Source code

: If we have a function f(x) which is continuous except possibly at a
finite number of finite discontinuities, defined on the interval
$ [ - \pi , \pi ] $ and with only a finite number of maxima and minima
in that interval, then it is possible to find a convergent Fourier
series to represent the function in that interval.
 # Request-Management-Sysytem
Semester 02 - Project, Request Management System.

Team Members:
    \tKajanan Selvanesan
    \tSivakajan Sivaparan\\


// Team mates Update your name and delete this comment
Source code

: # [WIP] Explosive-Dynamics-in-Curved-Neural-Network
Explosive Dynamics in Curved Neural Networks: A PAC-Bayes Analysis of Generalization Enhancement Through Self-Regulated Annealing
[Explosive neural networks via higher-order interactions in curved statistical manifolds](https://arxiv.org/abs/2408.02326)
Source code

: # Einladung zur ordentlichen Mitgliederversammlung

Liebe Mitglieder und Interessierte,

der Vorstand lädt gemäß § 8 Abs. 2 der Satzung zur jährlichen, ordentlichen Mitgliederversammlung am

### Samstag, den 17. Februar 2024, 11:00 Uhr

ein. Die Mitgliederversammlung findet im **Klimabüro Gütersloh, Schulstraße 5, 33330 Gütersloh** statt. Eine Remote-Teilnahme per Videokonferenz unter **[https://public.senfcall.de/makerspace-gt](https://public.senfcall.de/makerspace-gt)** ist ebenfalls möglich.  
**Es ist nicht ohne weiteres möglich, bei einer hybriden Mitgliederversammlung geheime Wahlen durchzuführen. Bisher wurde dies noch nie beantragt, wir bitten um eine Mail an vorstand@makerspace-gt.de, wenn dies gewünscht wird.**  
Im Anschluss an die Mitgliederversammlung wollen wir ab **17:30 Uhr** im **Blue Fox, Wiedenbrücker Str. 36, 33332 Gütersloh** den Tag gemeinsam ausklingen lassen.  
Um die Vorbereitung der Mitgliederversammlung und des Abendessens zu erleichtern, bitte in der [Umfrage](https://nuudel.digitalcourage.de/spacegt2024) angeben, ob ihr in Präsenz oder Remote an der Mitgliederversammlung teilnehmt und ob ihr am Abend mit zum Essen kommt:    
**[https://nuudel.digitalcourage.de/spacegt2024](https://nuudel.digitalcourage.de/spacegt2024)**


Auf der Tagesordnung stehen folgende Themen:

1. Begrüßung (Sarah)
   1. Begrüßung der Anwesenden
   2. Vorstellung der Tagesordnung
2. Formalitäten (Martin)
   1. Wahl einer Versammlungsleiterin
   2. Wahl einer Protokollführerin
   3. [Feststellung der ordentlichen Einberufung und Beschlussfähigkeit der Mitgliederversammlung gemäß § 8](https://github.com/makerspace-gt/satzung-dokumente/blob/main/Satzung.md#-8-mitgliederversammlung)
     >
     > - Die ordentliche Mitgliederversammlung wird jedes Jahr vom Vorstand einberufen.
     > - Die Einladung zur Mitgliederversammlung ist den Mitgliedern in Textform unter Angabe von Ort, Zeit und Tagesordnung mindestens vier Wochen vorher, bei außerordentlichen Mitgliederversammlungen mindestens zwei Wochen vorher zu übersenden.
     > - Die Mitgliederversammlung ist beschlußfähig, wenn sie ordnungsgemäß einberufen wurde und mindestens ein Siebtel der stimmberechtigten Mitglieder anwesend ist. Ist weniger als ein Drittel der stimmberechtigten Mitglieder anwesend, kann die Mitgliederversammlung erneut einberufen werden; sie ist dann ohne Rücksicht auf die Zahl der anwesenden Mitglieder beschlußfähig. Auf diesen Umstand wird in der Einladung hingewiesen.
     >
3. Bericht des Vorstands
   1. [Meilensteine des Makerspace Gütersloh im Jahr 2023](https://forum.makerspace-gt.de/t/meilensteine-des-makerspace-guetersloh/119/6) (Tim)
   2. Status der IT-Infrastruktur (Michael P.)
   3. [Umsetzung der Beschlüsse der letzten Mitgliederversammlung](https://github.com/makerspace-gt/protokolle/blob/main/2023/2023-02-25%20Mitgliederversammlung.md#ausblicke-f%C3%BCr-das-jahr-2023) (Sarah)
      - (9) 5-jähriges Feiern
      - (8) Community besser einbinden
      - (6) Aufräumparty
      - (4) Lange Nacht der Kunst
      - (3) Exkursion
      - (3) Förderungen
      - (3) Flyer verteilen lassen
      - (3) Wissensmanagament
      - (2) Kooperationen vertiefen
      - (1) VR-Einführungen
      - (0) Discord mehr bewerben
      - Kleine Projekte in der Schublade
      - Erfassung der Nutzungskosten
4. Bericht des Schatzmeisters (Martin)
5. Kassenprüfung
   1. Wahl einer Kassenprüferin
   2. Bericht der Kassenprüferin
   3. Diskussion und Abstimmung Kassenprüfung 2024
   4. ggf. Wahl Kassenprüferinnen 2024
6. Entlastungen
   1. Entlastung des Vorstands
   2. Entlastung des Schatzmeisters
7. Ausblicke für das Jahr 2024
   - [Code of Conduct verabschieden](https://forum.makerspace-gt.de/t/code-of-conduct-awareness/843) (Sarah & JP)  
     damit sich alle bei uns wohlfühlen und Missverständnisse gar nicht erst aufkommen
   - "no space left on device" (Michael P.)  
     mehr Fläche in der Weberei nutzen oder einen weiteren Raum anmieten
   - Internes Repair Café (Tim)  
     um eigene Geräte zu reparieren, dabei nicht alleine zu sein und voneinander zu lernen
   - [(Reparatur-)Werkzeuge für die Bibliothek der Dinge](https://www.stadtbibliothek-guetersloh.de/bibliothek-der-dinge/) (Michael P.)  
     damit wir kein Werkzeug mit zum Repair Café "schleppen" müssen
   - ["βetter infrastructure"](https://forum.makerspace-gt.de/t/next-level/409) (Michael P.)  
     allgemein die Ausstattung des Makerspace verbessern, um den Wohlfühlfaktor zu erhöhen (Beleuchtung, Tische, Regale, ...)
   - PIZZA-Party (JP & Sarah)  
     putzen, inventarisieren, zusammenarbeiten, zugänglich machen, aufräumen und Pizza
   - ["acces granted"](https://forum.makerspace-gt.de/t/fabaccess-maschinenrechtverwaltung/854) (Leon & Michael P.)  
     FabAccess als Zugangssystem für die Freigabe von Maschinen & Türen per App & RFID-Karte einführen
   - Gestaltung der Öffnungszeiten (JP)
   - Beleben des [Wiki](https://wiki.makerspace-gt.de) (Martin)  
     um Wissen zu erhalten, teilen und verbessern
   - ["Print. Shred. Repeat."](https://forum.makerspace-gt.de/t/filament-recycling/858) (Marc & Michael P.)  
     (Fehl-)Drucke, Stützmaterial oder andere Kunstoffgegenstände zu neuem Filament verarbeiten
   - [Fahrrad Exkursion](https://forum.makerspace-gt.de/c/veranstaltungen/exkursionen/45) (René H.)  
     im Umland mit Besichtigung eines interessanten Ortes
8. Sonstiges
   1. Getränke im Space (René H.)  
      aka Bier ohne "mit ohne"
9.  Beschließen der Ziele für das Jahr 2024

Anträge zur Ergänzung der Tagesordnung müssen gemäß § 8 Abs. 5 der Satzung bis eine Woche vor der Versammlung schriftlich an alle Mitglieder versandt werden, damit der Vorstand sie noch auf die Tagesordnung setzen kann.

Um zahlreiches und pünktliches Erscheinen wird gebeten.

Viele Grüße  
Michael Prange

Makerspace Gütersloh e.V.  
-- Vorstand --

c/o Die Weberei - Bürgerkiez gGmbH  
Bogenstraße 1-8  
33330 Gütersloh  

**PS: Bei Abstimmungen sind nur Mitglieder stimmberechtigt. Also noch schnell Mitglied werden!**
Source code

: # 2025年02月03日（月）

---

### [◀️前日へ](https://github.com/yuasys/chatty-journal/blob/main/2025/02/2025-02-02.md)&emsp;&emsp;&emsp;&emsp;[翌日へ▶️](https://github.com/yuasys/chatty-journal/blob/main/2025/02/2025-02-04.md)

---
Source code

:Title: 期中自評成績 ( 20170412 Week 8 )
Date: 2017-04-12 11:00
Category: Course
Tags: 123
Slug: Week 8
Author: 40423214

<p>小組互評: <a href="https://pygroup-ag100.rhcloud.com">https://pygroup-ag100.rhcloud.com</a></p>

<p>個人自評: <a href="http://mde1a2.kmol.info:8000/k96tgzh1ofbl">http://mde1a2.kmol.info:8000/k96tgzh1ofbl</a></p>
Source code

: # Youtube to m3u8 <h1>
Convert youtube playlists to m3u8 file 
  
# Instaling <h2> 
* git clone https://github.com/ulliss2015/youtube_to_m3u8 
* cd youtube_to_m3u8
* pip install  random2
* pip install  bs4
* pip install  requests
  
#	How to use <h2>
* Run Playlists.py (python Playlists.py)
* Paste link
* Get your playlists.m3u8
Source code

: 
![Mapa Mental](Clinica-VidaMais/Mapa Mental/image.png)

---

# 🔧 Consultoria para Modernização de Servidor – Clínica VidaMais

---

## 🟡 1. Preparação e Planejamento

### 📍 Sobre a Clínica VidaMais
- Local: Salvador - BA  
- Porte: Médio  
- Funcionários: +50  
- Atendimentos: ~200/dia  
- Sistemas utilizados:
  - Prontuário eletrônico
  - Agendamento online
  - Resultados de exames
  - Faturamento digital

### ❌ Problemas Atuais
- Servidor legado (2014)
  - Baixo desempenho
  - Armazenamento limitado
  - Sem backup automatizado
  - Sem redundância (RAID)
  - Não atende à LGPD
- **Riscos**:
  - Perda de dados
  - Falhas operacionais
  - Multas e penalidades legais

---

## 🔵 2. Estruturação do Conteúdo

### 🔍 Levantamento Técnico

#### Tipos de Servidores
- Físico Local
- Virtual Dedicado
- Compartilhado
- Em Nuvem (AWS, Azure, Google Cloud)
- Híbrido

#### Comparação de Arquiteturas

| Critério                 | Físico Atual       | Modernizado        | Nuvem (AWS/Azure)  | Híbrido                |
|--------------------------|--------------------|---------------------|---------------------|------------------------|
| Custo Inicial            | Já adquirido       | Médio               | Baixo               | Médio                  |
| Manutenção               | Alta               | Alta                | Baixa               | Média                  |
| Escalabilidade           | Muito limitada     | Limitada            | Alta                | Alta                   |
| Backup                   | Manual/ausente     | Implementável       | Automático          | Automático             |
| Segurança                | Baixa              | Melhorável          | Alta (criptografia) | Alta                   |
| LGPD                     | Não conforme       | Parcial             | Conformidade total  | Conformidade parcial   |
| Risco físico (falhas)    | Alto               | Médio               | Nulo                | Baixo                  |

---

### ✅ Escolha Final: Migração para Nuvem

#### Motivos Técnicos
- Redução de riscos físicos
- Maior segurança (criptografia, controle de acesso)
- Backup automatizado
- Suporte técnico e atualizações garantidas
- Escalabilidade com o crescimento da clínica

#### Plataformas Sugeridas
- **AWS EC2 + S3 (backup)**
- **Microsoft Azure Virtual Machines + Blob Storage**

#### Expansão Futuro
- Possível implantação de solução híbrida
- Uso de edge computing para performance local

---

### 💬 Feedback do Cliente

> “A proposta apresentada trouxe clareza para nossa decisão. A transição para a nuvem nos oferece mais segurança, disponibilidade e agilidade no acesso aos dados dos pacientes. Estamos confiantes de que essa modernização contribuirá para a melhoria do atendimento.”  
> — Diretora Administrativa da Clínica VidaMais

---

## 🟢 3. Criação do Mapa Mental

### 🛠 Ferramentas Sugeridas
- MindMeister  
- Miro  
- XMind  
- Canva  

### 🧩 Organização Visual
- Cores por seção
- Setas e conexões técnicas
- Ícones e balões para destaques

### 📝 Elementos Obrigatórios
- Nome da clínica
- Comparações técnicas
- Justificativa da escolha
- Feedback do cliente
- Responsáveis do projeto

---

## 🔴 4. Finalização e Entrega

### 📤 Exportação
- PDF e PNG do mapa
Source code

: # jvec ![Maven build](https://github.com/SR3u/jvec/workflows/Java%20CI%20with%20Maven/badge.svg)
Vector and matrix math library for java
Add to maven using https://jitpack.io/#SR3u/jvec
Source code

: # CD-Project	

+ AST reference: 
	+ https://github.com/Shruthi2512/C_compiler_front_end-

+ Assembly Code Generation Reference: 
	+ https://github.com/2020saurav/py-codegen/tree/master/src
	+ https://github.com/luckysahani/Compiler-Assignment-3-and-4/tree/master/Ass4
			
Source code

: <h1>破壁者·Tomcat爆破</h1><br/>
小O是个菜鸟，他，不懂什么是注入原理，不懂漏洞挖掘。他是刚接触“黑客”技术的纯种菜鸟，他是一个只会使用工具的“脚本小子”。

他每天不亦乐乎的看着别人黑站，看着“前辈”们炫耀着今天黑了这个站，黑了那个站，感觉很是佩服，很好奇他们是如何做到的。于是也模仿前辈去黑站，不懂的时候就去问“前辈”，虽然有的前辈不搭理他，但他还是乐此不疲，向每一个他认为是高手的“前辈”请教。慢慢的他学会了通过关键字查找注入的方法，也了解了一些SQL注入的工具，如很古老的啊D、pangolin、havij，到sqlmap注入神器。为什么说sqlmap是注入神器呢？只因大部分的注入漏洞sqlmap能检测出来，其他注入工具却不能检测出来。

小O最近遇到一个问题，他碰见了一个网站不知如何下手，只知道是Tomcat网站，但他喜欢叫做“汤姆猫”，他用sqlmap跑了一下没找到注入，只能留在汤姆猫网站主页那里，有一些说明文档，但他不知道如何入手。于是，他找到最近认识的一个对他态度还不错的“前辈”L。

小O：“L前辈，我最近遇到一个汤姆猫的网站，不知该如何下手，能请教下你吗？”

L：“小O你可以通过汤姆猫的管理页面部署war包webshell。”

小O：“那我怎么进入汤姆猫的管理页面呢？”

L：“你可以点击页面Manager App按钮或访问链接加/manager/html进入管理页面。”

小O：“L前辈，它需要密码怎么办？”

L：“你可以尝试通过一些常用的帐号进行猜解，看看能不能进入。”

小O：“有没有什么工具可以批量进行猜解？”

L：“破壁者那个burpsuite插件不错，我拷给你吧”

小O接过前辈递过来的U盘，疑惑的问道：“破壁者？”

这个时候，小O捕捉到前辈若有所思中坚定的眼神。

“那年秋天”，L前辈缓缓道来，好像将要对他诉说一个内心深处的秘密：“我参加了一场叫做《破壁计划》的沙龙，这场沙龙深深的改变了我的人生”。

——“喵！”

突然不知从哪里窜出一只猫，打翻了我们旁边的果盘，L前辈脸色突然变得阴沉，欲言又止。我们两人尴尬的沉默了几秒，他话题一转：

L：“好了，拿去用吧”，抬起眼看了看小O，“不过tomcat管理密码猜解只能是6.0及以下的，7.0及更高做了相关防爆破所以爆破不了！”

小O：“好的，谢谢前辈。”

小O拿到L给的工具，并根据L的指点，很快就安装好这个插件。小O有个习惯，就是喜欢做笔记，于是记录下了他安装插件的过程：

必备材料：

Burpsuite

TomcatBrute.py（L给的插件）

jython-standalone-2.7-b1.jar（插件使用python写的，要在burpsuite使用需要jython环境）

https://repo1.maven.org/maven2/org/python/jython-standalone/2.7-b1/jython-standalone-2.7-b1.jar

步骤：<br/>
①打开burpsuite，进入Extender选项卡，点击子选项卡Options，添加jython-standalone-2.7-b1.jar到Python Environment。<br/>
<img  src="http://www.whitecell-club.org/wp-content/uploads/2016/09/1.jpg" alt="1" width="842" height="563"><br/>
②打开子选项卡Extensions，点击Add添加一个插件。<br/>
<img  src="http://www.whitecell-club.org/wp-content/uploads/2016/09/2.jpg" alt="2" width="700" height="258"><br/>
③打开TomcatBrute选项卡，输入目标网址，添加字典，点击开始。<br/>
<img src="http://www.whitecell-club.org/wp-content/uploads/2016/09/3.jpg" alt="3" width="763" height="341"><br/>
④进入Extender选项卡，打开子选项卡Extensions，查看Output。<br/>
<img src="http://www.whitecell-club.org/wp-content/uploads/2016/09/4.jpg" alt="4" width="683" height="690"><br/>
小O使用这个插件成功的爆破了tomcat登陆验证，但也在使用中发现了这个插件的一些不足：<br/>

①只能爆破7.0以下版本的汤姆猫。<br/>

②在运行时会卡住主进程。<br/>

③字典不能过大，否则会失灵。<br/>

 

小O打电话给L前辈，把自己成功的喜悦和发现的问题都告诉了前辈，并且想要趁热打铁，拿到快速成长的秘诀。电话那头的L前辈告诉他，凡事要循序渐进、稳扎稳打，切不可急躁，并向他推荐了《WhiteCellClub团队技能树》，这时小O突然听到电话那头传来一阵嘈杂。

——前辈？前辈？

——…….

* _Your objective_
For this task, write out exactly the lines of the entries above, starting at the line with "- Feedback do cliente" and ending at the line with "他每天不亦乐乎的看着别人黑站", both included, and no others.

* _Task answer_
- Feedback do cliente
- Responsáveis do projeto

---

## 🔴 4. Finalização e Entrega

### 📤 Exportação
- PDF e PNG do mapa
Source code

: # jvec ![Maven build](https://github.com/SR3u/jvec/workflows/Java%20CI%20with%20Maven/badge.svg)
Vector and matrix math library for java
Add to maven using https://jitpack.io/#SR3u/jvec
Source code

: # CD-Project	

+ AST reference: 
	+ https://github.com/Shruthi2512/C_compiler_front_end-

+ Assembly Code Generation Reference: 
	+ https://github.com/2020saurav/py-codegen/tree/master/src
	+ https://github.com/luckysahani/Compiler-Assignment-3-and-4/tree/master/Ass4
			
Source code

: <h1>破壁者·Tomcat爆破</h1><br/>
小O是个菜鸟，他，不懂什么是注入原理，不懂漏洞挖掘。他是刚接触“黑客”技术的纯种菜鸟，他是一个只会使用工具的“脚本小子”。

他每天不亦乐乎的看着别人黑站，看着“前辈”们炫耀着今天黑了这个站，黑了那个站，感觉很是佩服，很好奇他们是如何做到的。于是也模仿前辈去黑站，不懂的时候就去问“前辈”，虽然有的前辈不搭理他，但他还是乐此不疲，向每一个他认为是高手的“前辈”请教。慢慢的他学会了通过关键字查找注入的方法，也了解了一些SQL注入的工具，如很古老的啊D、pangolin、havij，到sqlmap注入神器。为什么说sqlmap是注入神器呢？只因大部分的注入漏洞sqlmap能检测出来，其他注入工具却不能检测出来。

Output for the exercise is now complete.